------ Supplied records ------

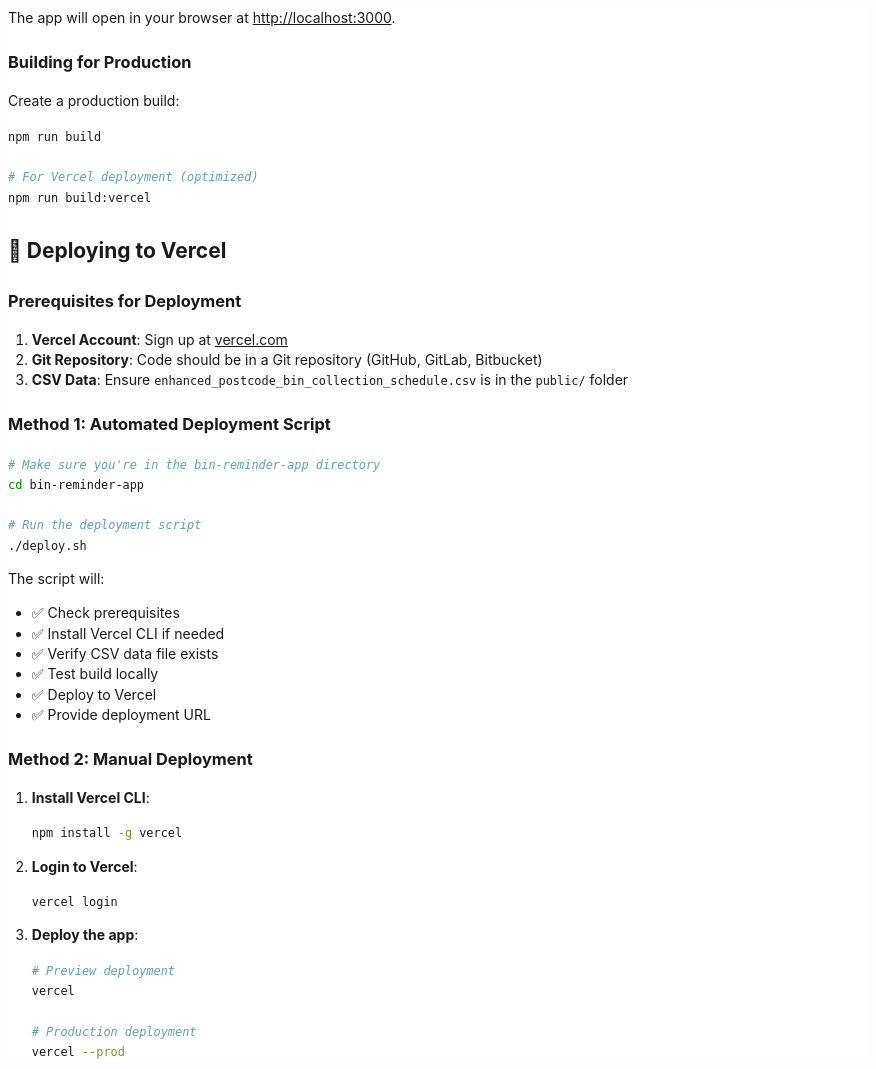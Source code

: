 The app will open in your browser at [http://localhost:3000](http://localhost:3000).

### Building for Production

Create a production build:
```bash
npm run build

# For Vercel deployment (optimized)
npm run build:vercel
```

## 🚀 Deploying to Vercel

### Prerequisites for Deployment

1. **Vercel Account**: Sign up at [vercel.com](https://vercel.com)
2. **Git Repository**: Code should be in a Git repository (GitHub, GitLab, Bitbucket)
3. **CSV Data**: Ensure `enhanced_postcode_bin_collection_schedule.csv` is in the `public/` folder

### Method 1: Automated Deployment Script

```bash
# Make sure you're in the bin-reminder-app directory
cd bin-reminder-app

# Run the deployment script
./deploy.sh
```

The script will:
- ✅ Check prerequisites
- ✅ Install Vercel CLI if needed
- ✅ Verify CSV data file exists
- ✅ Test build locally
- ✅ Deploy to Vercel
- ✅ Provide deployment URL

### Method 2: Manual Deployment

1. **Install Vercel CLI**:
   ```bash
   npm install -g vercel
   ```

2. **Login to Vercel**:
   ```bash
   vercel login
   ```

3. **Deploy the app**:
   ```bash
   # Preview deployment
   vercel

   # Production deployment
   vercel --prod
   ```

------

__What this task involves__
With the line that has "Create a production" as the first and the line that has "2. **Git Repository**: Code" as the last, repeat exactly that run of lines above and no more.

__Output for this exercise__
Create a production build:
```bash
npm run build

# For Vercel deployment (optimized)
npm run build:vercel
```

## 🚀 Deploying to Vercel

### Prerequisites for Deployment

1. **Vercel Account**: Sign up at [vercel.com](https://vercel.com)
2. **Git Repository**: Code should be in a Git repository (GitHub, GitLab, Bitbucket)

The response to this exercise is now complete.